Mapping Squares to Bits#
Before we can set any bits we need to agree on which bit means which square. We’ll use the most common convention, little-endian rank-file mapping: bit 0 is a1, bit 1 is b1, on up to bit 7 for h1, then bit 8 wraps up to a2, and so on to bit 63 for h8. In other words the square index is rank*8 + file, with both rank and file zero indexed.
func square(rank, file int) int {
return rank*8 + file
}
Laid out as a board, with rank 8 on top the way we’d see it from white’s side, the bit indices look like this:
| a | b | c | d | e | f | g | h |
|---|
| 8 | 56 | 57 | 58 | 59 | 60 | 61 | 62 | 63 |
| 7 | 48 | 49 | 50 | 51 | 52 | 53 | 54 | 55 |
| 6 | 40 | 41 | 42 | 43 | 44 | 45 | 46 | 47 |
| 5 | 32 | 33 | 34 | 35 | 36 | 37 | 38 | 39 |
| 4 | 24 | 25 | 26 | 27 | 28 | 29 | 30 | 31 |
| 3 | 16 | 17 | 18 | 19 | 20 | 21 | 22 | 23 |
| 2 | 8 | 9 | 10 | 11 | 12 | 13 | 14 | 15 |
| 1 | 0 | 1 | 2 | 3 | 4 | 5 | 6 | 7 |
Since the index is just rank*8 + file, every board direction becomes a fixed offset on it. Going up one rank always adds 8, and going one file to the right always adds 1; going down or left subtracts the same amounts.

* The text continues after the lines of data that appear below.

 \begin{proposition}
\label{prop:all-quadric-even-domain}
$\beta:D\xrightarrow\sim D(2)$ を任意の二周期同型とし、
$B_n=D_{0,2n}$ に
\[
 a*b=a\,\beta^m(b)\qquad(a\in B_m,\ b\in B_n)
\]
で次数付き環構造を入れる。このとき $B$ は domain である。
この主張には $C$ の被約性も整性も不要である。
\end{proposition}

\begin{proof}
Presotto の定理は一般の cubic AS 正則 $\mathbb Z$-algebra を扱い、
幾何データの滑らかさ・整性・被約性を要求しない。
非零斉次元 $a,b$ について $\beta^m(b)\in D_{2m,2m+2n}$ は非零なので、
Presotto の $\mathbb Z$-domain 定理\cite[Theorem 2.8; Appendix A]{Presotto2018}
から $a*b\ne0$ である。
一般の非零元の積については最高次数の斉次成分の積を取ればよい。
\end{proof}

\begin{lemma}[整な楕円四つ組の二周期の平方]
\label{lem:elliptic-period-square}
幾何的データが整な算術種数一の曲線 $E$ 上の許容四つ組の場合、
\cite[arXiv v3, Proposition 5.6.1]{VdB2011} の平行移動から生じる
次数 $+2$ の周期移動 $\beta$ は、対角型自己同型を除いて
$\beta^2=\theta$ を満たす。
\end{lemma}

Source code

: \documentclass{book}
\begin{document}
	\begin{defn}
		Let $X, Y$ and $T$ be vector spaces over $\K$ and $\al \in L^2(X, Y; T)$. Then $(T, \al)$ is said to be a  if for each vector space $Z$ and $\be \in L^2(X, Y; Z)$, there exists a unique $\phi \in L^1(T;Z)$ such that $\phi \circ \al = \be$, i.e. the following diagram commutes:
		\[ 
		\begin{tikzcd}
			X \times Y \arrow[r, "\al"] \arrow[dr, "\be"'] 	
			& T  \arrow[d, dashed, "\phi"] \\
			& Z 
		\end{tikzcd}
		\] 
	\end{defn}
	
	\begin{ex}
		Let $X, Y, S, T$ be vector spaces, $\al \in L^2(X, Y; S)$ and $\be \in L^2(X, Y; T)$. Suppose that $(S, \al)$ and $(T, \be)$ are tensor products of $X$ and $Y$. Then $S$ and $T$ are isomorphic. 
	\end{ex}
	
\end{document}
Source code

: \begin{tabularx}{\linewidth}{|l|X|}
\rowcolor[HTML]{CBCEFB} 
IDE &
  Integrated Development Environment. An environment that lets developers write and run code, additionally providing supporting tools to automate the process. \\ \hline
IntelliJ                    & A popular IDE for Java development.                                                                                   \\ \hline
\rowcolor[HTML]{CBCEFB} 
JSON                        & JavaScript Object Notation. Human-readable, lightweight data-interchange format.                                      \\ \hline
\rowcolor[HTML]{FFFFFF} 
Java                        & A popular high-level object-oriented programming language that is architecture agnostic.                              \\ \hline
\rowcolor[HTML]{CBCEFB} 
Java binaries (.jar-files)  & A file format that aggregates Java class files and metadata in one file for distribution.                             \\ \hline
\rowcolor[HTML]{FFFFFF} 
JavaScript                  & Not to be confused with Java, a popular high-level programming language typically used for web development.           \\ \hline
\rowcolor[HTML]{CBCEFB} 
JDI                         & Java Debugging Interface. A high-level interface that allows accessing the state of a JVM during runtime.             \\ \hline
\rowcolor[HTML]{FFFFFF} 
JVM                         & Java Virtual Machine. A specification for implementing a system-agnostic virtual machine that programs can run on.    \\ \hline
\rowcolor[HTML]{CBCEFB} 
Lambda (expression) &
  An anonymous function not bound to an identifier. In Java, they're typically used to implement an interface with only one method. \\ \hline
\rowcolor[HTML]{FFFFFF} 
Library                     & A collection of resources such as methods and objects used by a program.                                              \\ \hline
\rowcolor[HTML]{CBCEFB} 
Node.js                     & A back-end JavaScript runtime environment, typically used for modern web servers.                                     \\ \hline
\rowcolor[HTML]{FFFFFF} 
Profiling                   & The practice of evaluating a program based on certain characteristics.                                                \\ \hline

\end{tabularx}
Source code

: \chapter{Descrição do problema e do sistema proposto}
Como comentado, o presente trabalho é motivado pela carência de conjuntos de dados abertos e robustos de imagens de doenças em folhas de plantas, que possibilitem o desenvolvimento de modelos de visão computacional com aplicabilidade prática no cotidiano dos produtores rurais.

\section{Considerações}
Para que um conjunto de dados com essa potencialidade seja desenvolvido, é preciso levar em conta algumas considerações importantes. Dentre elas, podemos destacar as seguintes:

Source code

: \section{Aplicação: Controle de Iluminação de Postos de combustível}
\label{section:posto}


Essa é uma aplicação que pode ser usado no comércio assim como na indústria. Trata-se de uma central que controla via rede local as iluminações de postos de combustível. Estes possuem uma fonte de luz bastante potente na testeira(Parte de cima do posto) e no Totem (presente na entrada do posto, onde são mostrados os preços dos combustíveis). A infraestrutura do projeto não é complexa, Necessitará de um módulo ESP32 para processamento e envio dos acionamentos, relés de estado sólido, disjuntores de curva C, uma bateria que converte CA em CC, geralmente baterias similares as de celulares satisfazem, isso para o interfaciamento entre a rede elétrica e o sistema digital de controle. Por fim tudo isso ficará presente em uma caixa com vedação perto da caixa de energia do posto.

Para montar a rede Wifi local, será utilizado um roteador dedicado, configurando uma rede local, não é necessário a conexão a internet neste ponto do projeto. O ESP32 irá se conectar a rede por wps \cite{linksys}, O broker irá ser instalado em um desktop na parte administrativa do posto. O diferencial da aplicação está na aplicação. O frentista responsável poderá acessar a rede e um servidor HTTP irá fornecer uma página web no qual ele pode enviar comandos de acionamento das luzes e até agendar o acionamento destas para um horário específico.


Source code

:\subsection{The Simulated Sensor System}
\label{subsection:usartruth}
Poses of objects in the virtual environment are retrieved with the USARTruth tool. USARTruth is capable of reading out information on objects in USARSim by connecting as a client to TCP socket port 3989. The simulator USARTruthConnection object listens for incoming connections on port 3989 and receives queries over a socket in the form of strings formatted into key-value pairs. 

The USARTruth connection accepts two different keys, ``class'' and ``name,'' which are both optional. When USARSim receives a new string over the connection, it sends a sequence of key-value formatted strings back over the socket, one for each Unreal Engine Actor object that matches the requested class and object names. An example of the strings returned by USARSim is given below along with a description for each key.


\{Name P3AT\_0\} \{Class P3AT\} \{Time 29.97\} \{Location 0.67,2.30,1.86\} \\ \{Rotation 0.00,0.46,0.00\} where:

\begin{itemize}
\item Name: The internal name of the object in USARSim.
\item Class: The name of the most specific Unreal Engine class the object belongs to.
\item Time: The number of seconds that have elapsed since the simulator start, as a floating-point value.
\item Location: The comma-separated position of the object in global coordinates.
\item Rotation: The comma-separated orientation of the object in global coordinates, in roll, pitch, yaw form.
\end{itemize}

These offsets hold before we account for the edges of the board, where moving “right” off the h-file has to be handled specially, as we’ll see when we generate moves.
Setting, Clearing, and Testing Squares#
The three fundamental single-square operations are setting a bit, clearing it, and testing it. Each one starts from a mask with a single bit set at the square we care about, which we’ll build with a small helper.
// bit returns a bitboard with only the given square set.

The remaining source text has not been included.